Voltage and Electric Current
Voltage and electric current is the push and flow of tiny charges through a wire.
A water tank sits high on a shelf, with a pipe running down to a wheel below. The height of the tank is the voltage — it gives water the push to flow downward. The water moving through the pipe is the electric current. A taller tank means more push and faster flow, just like higher voltage drives more current through a wire.
Explaining voltage and electric current by grade level
A battery gives a push. That push moves tiny bits through a wire. More push means more bits flow. You can see this work when a bulb lights up.

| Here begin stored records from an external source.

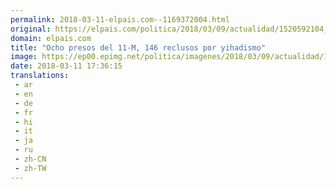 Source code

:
 ```yaml
---
permalink: 2018-03-11-elpais.com--1169372004.html
original: https://elpais.com/politica/2018/03/09/actualidad/1520592104_086392.html#?ref=rss&format=simple&link=link
domain: elpais.com
title: "Ocho presos del 11-M, 146 reclusos por yihadismo"
image: https://ep00.epimg.net/politica/imagenes/2018/03/09/actualidad/1520592104_086392_1520788480_rrss_normal.jpg
date: 2018-03-11 17:36:15
translations: 
 - ar
 - en
 - de
 - fr
 - hi
 - it
 - ja
 - ru
 - zh-CN
 - zh-TW
---
```


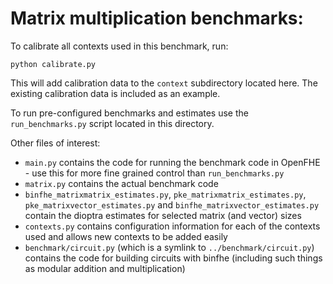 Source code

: # Matrix multiplication benchmarks:

To calibrate all contexts used in this benchmark, run:

```
python calibrate.py
```

This will add calibration data to the `context` subdirectory located here.  The existing calibration data is included as an example.

To run pre-configured benchmarks and estimates use the `run_benchmarks.py` script located in this directory.

Other files of interest:

- `main.py` contains the code for running the benchmark code in OpenFHE - use this for more fine grained control than `run_benchmarks.py`
- `matrix.py` contains the actual benchmark code
- `binfhe_matrixmatrix_estimates.py`, `pke_matrixmatrix_estimates.py`, `pke_matrixvector_estimates.py` and `binfhe_matrixvector_estimates.py`  contain the dioptra estimates for selected matrix (and vector) sizes
- `contexts.py` contains configuration information for each of the contexts used and allows new contexts to be added easily
- `benchmark/circuit.py` (which is a symlink to `../benchmark/circuit.py`) contains the code for building circuits with binfhe (including such things as modular addition and multiplication)



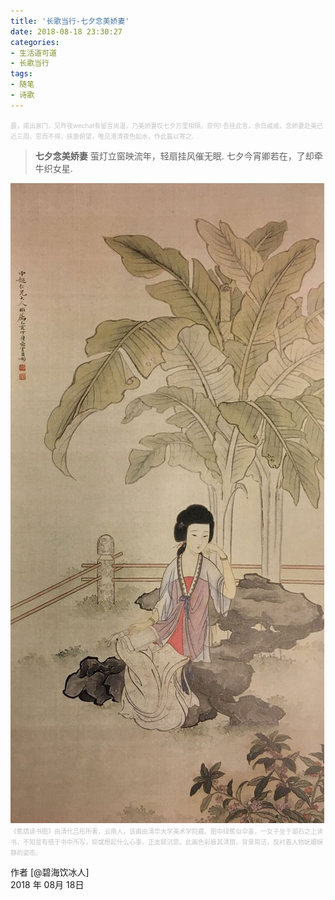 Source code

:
 ```yaml
---
title: '长歌当行-七夕念美娇妻'
date: 2018-08-18 23:30:27
categories:
- 生活道可道
- 长歌当行
tags:
- 随笔
- 诗歌
---
```


<left><font color=#c3c3c3 size=1>晨，甫出家门，见昨夜wechat有留言尚温，乃美娇妻叹七夕万里相隔，奈何! 吾挂此言，余日戚戚，念娇妻赴美已近三周，思而不得，扶窗俯望，唯见港湾夜色如水，作此篇以寄之.</font></left>
>**七夕念美娇妻**
萤灯立窗映流年，轻扇挂风催无眠.
七夕今宵卿若在，了却牵牛织女星.

<!-- more -->
![蕉荫读书图](/images/Life-poetry-miss-wife.jpg "蕉荫读书图")
<left><font color=#c3c3c3 size=1>《蕉荫读书图》由清代吕彤所著，云南人，该画由清华大学美术学院藏。图中绿蕉似伞盖，一女子坐于湖石之上读书，不知是有感于书中所写，抑或想起什么心事，正支颐沉思。此画色彩极其清丽，背景简洁，反衬着人物妩媚娴静的姿态。</font></left>
<br/>

作者 [@碧海饮冰人]    
2018 年 08月 18日    




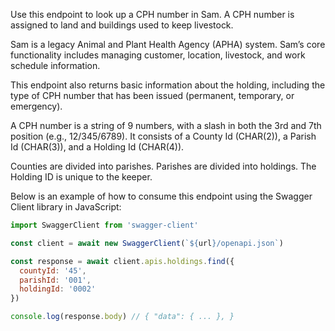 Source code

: Use this endpoint to look up a CPH number in Sam. A CPH number is assigned to land and buildings used to keep livestock.

Sam is a legacy Animal and Plant Health Agency (APHA) system. Sam’s core functionality includes managing customer, location, livestock, and work schedule information.

This endpoint also returns basic information about the holding, including the type of CPH number that has been issued (permanent, temporary, or emergency).

A CPH number is a string of 9 numbers, with a slash in both the 3rd and 7th position (e.g., 12/345/6789). It consists of a County Id (CHAR(2)), a Parish Id (CHAR(3)), and a Holding Id (CHAR(4)).

Counties are divided into parishes. Parishes are divided into holdings. The Holding ID is unique to the keeper.

Below is an example of how to consume this endpoint using the Swagger Client library in JavaScript:

```js
import SwaggerClient from 'swagger-client'

const client = await new SwaggerClient(`${url}/openapi.json`)

const response = await client.apis.holdings.find({
  countyId: '45',
  parishId: '001',
  holdingId: '0002'
})

console.log(response.body) // { "data": { ... }, }
```
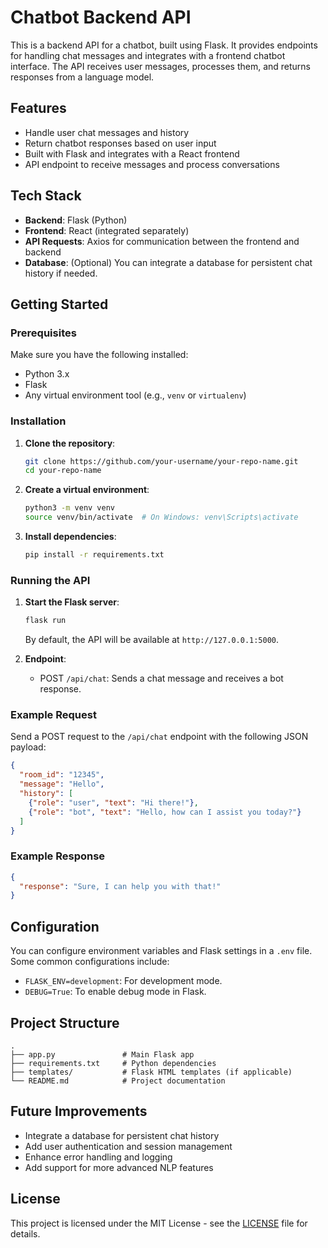 
# Chatbot Backend API

This is a backend API for a chatbot, built using Flask. It provides endpoints for handling chat messages and integrates with a frontend chatbot interface. The API receives user messages, processes them, and returns responses from a language model.

## Features
- Handle user chat messages and history
- Return chatbot responses based on user input
- Built with Flask and integrates with a React frontend
- API endpoint to receive messages and process conversations

## Tech Stack
- **Backend**: Flask (Python)
- **Frontend**: React (integrated separately)
- **API Requests**: Axios for communication between the frontend and backend
- **Database**: (Optional) You can integrate a database for persistent chat history if needed.

## Getting Started

### Prerequisites
Make sure you have the following installed:
- Python 3.x
- Flask
- Any virtual environment tool (e.g., `venv` or `virtualenv`)

### Installation

1. **Clone the repository**:
   ```bash
   git clone https://github.com/your-username/your-repo-name.git
   cd your-repo-name
   ```

2. **Create a virtual environment**:
   ```bash
   python3 -m venv venv
   source venv/bin/activate  # On Windows: venv\Scripts\activate
   ```

3. **Install dependencies**:
   ```bash
   pip install -r requirements.txt
   ```

### Running the API

1. **Start the Flask server**:
   ```bash
   flask run
   ```

   By default, the API will be available at `http://127.0.0.1:5000`.

2. **Endpoint**:
   - POST `/api/chat`: Sends a chat message and receives a bot response.

### Example Request

Send a POST request to the `/api/chat` endpoint with the following JSON payload:

```json
{
  "room_id": "12345",
  "message": "Hello",
  "history": [
    {"role": "user", "text": "Hi there!"},
    {"role": "bot", "text": "Hello, how can I assist you today?"}
  ]
}
```

### Example Response
```json
{
  "response": "Sure, I can help you with that!"
}
```

## Configuration

You can configure environment variables and Flask settings in a `.env` file. Some common configurations include:
- `FLASK_ENV=development`: For development mode.
- `DEBUG=True`: To enable debug mode in Flask.

## Project Structure

```
.
├── app.py               # Main Flask app
├── requirements.txt     # Python dependencies
├── templates/           # Flask HTML templates (if applicable)
└── README.md            # Project documentation
```

## Future Improvements

- Integrate a database for persistent chat history
- Add user authentication and session management
- Enhance error handling and logging
- Add support for more advanced NLP features

## License
This project is licensed under the MIT License - see the [LICENSE](LICENSE) file for details.
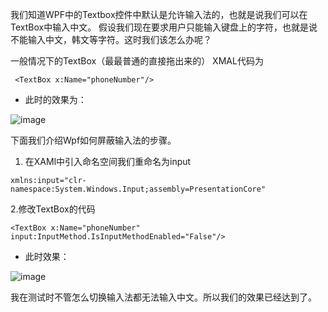 我们知道WPF中的Textbox控件中默认是允许输入法的，也就是说我们可以在TextBox中输入中文。
假设我们现在要求用户只能输入键盘上的字符，也就是说不能输入中文，韩文等字符。这时我们该怎么办呢？

一般情况下的TextBox（最最普通的直接拖出来的）
XMAL代码为
```
 <TextBox x:Name="phoneNumber"/>
```
- 此时的效果为：

![image](http://note.youdao.com/yws/public/resource/0fc3d02c47a8f7216e6bf44d810c5a9a/xmlnote/34D8946206394868A36902C6E363BBBA/7309)

下面我们介绍Wpf如何屏蔽输入法的步骤。
1. 在XAMl中引入命名空间我们重命名为input
```
xmlns:input="clr-namespace:System.Windows.Input;assembly=PresentationCore"
```
2.修改TextBox的代码
```
<TextBox x:Name="phoneNumber" input:InputMethod.IsInputMethodEnabled="False"/>
```

- 此时效果：

![image](http://note.youdao.com/yws/public/resource/0fc3d02c47a8f7216e6bf44d810c5a9a/xmlnote/7AF6F88AD2B649669DEA8E6EE3CF963E/7334)

我在测试时不管怎么切换输入法都无法输入中文。所以我们的效果已经达到了。

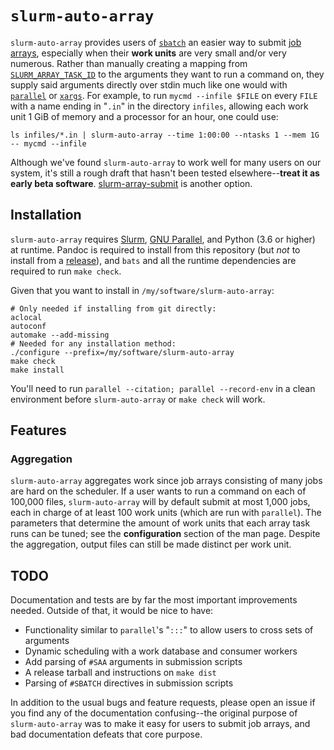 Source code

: # `slurm-auto-array`

`slurm-auto-array` provides users of [`sbatch`](https://slurm.schedmd.com/sbatch.html) an easier way to submit [job arrays](https://slurm.schedmd.com/job_array.html), especially when their **work units** are very small and/or very numerous. Rather than manually creating a mapping from [`SLURM_ARRAY_TASK_ID`](https://slurm.schedmd.com/job_array.html#env_vars) to the arguments they want to run a command on, they supply said arguments directly over stdin much like one would with [`parallel`](https://www.gnu.org/software/parallel/) or [`xargs`](https://manpages.org/xargs). For example, to run `mycmd --infile $FILE` on every `FILE` with a name ending in "`.in`" in the directory `infiles`, allowing each work unit 1 GiB of memory and a processor for an hour, one could use:

```shell
ls infiles/*.in | slurm-auto-array --time 1:00:00 --ntasks 1 --mem 1G -- mycmd --infile
```

Although we've found `slurm-auto-array` to work well for many users on our system, it's still a rough draft that hasn't been tested elsewhere--**treat it as early beta software**. [slurm-array-submit](https://github.com/juliangilbey/slurm-array-submit) is another option.



## Installation

`slurm-auto-array` requires [Slurm](https://slurm.schedmd.com/overview.html), [GNU Parallel](https://www.gnu.org/software/parallel/), and Python (3.6 or higher) at runtime. Pandoc is required to install from this repository (but *not* to install from a [release](https://github.com/BYUHPC/slurm-auto-array/releases)), and `bats` and all the runtime dependencies are required to run `make check`.

Given that you want to install in `/my/software/slurm-auto-array`:

```shell
# Only needed if installing from git directly:
aclocal
autoconf
automake --add-missing
# Needed for any installation method:
./configure --prefix=/my/software/slurm-auto-array
make check
make install
```

You'll need to run `parallel --citation; parallel --record-env` in a clean environment before `slurm-auto-array` or `make check` will work.



## Features

### Aggregation

`slurm-auto-array` aggregates work since job arrays consisting of many jobs are hard on the scheduler. If a user wants to run a command on each of 100,000 files, `slurm-auto-array` will by default submit at most 1,000 jobs, each in charge of at least 100 work units (which are run with `parallel`). The parameters that determine the amount of work units that each array task runs can be tuned; see the **configuration** section of the man page. Despite the aggregation, output files can still be made distinct per work unit.



## TODO

Documentation and tests are by far the most important improvements needed. Outside of that, it would be nice to have:

- Functionality similar to `parallel`'s "`:::`" to allow users to cross sets of arguments
- Dynamic scheduling with a work database and consumer workers
- Add parsing of `#SAA` arguments in submission scripts
- A release tarball and instructions on `make dist`
- Parsing of `#SBATCH` directives in submission scripts

In addition to the usual bugs and feature requests, please open an issue if you find any of the documentation confusing--the original purpose of `slurm-auto-array` was to make it easy for users to submit job arrays, and bad documentation defeats that core purpose.
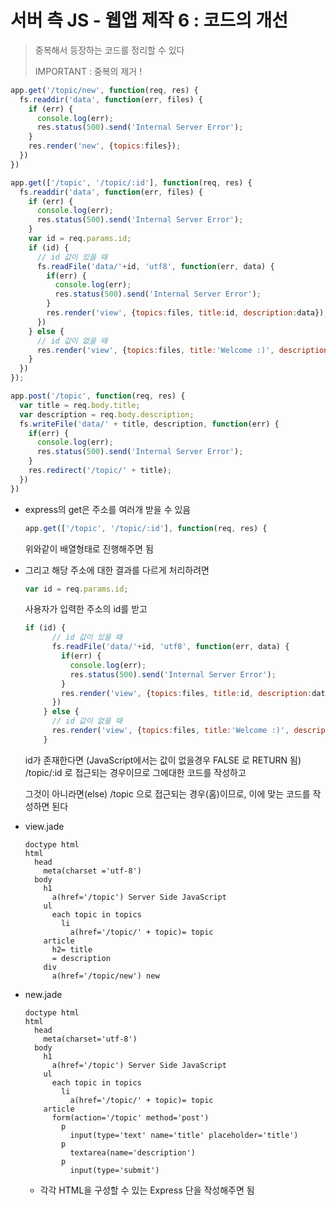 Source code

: # 서버 측 JS - 웹앱 제작 6 : 코드의 개선

> 중복해서 등장하는 코드를 정리할 수 있다
>
> IMPORTANT : 중복의 제거 !

```js
app.get('/topic/new', function(req, res) {
  fs.readdir('data', function(err, files) {
    if (err) {
      console.log(err);
      res.status(500).send('Internal Server Error');
    }
    res.render('new', {topics:files});
  })
})
```

```js
app.get(['/topic', '/topic/:id'], function(req, res) {
  fs.readdir('data', function(err, files) {
    if (err) {
      console.log(err);
      res.status(500).send('Internal Server Error');
    }
    var id = req.params.id;
    if (id) {
      // id 값이 있을 때
      fs.readFile('data/'+id, 'utf8', function(err, data) {
        if(err) {
          console.log(err);
          res.status(500).send('Internal Server Error');
        }
        res.render('view', {topics:files, title:id, description:data});
      })
    } else {
      // id 값이 없을 때
      res.render('view', {topics:files, title:'Welcome :)', description:'Hello JavaScript For Server :)'});
    }
  })
});
```

```js
app.post('/topic', function(req, res) {
  var title = req.body.title;
  var description = req.body.description;
  fs.writeFile('data/' + title, description, function(err) {
    if(err) {
      console.log(err);
      res.status(500).send('Internal Server Error');
    }
    res.redirect('/topic/' + title);
  })
})
```

- express의 get은 주소를 여러개 받을 수 있음

  ```js
  app.get(['/topic', '/topic/:id'], function(req, res) {
  ```

  위와같이 배열형태로 진행해주면 됨

- 그리고 해당 주소에 대한 결과를 다르게 처리하려면

  ```js
  var id = req.params.id;
  ```

  사용자가 입력한 주소의 id를 받고

  ```js
  if (id) {
        // id 값이 있을 때
        fs.readFile('data/'+id, 'utf8', function(err, data) {
          if(err) {
            console.log(err);
            res.status(500).send('Internal Server Error');
          }
          res.render('view', {topics:files, title:id, description:data});
        })
      } else {
        // id 값이 없을 때
        res.render('view', {topics:files, title:'Welcome :)', description:'Hello JavaScript For Server :)'});
      }
  ```

  id가 존재한다면 (JavaScript에서는 값이 없을경우 FALSE 로 RETURN 됨) /topic/:id 로 접근되는 경우이므로 그에대한 코드를 작성하고

  그것이 아니라면(else) /topic 으로 접근되는 경우(홈)이므로, 이에 맞는 코드를 작성하면 된다

- view.jade

  ```express
  doctype html
  html
    head
      meta(charset ='utf-8')
    body
      h1
        a(href='/topic') Server Side JavaScript
      ul
        each topic in topics
          li
            a(href='/topic/' + topic)= topic
      article
        h2= title
        = description
      div
        a(href='/topic/new') new
  ```

- new.jade

  ```express
  doctype html
  html
    head
      meta(charset='utf-8')
    body
      h1
        a(href='/topic') Server Side JavaScript
      ul
        each topic in topics
          li
            a(href='/topic/' + topic)= topic
      article
        form(action='/topic' method='post')
          p
            input(type='text' name='title' placeholder='title')
          p
            textarea(name='description')
          p
            input(type='submit')
  ```

  - 각각 HTML을 구성할 수 있는 Express 단을 작성해주면 됨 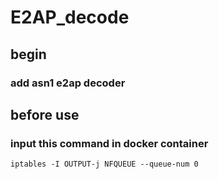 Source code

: # E2AP_decode
## begin
### add asn1 e2ap decoder
## before use
### input this command in docker container
```
iptables -I OUTPUT-j NFQUEUE --queue-num 0 
```
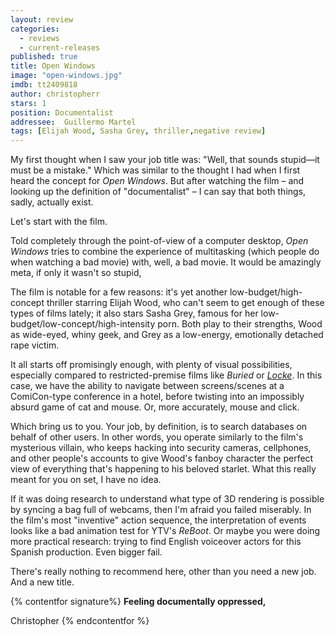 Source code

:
 ```yaml
---
layout: review
categories: 
  - reviews
  - current-releases
published: true
title: Open Windows
image: "open-windows.jpg"
imdb: tt2409818
author: christopherr
stars: 1
position: Documentalist
addressee:  Guillermo Martel
tags: [Elijah Wood, Sasha Grey, thriller,negative review]
---
```

My first thought when I saw your job title was: "Well, that sounds stupid—it must be a mistake." Which was similar to the thought I had when I first heard the concept for _Open Windows_. But after watching the film – and looking up the definition of "documentalist" – I can say that both things, sadly, actually exist.

Let's start with the film.

Told completely through the point-of-view of a computer desktop, _Open Windows_ tries to combine the experience of multitasking (which people do when watching a bad movie) with, well, a bad movie. It would be amazingly meta, if only it wasn't so stupid,

The film is notable for a few reasons: it's yet another low-budget/high-concept thriller starring Elijah Wood, who can't seem to get enough of these types of films lately; it also stars Sasha Grey, famous for her low-budget/low-concept/high-intensity porn. Both play to their strengths, Wood as wide-eyed, whiny geek, and Grey as a low-energy, emotionally detached rape victim.

It all starts off promisingly enough, with plenty of visual possibilities, especially compared to restricted-premise films like _Buried_ or [_Locke_](http://www.dearcastandcrew.com/content/2014/6/10/locke.html). In this case, we have the ability to navigate between screens/scenes at a ComiCon-type conference in a hotel, before twisting into an impossibly absurd game of cat and mouse. Or, more accurately, mouse and click.

Which bring us to you. Your job, by definition, is to search databases on behalf of other users. In other words, you operate similarly to the film's mysterious villain, who keeps hacking into security cameras, cellphones, and other people's accounts to give Wood's fanboy character the perfect view of everything that's happening to his beloved starlet. What this really meant for you on set, I have no idea.

If it was doing research to understand what type of 3D rendering is possible by syncing a bag full of webcams, then I'm afraid you failed miserably. In the film's most "inventive" action sequence, the interpretation of events looks like a bad animation test for YTV's *ReBoot*. Or maybe you were doing more practical research: trying to find English voiceover actors for this Spanish production. Even bigger fail.

There's really nothing to recommend here, other than you need a new job. And a new title.

{% contentfor signature%}
**Feeling documentally oppressed,**

Christopher
{% endcontentfor %} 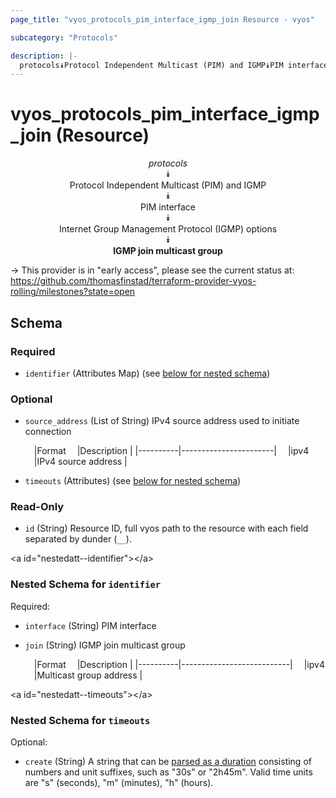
 ```yaml
---
page_title: "vyos_protocols_pim_interface_igmp_join Resource - vyos"

subcategory: "Protocols"

description: |- 
  protocols⯯Protocol Independent Multicast (PIM) and IGMP⯯PIM interface⯯Internet Group Management Protocol (IGMP) options⯯IGMP join multicast group
---
```


# vyos_protocols_pim_interface_igmp_join (Resource)
<center>

*protocols*  
⯯  
Protocol Independent Multicast (PIM) and IGMP  
⯯  
PIM interface  
⯯  
Internet Group Management Protocol (IGMP) options  
⯯  
**IGMP join multicast group**


</center>

-> This provider is in "early access", please see the current status at: https://github.com/thomasfinstad/terraform-provider-vyos-rolling/milestones?state=open

## Schema

### Required

- `identifier` (Attributes Map) (see [below for nested schema](#nestedatt--identifier))

### Optional

- `source_address` (List of String) IPv4 source address used to initiate connection

    &emsp;|Format  &emsp;|Description          |
    |----------|-----------------------|
    &emsp;|ipv4    &emsp;|IPv4 source address  |
- `timeouts` (Attributes) (see [below for nested schema](#nestedatt--timeouts))

### Read-Only

- `id` (String) Resource ID, full vyos path to the resource with each field separated by dunder (`__`).

&lt;a id=&#34;nestedatt--identifier&#34;&gt;&lt;/a&gt;
### Nested Schema for `identifier`

Required:

- `interface` (String) PIM interface
- `join` (String) IGMP join multicast group

    &emsp;|Format  &emsp;|Description              |
    |----------|---------------------------|
    &emsp;|ipv4    &emsp;|Multicast group address  |


&lt;a id=&#34;nestedatt--timeouts&#34;&gt;&lt;/a&gt;
### Nested Schema for `timeouts`

Optional:

- `create` (String) A string that can be [parsed as a duration](https://pkg.go.dev/time#ParseDuration) consisting of numbers and unit suffixes, such as &#34;30s&#34; or &#34;2h45m&#34;. Valid time units are &#34;s&#34; (seconds), &#34;m&#34; (minutes), &#34;h&#34; (hours).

Projects that explore voltage and electric current
Your body can serve as a path for the flow of tiny charges. You mount a copper plate and an aluminum plate on separate pieces of wood, then connect them to a DC microammeter with alligator clips and lead wire. Place one hand on each plate, and the microammeter registers a flow of charges, showing that your body creates an electric current.
Tiny charges need a push and a complete path to flow through a wire. You wrap a nail with wire and attach a reed switch to a matchbox to build a circuit with a battery. The battery supplies the push, and charges flow through the wire whenever the reed switch completes the path.
A telegraph turns the push and flow of tiny charges into a signal you can read. You build two stations from cardboard and wire, each with a thumbtack switch and a light. Press the switch on one station and charges flow through the wire — the light on the other station turns on. Release it and the flow stops. Short presses make dots and long presses make dashes, which you string together to spell out words one letter at a time.
Different metal pairings produce different amounts of push when you build an electrochemical cell. You place zinc, copper, and lead sheets in their own nitrate solutions, separated by a porous cup, then connect wires to a voltmeter and record the reading for each combination. The metal pairing controls how much voltage the cell produces, so each reading differs. By testing all three pairings, you discover which metals generate the highest voltage output.
The push that moves tiny charges through a wire comes in measurable amounts called volts, and the metal combination controls how much push a galvanic cell produces. You test three pairs — lead-copper, copper-zinc, and zinc-lead — each sitting in matching sulfide solutions connected by a salt bridge. A digital voltmeter reads the exact voltage each pair produces. The lead-copper pair generates the highest at 0.473 V, while the zinc-lead pair produces only 0.049 V — nearly ten times less push.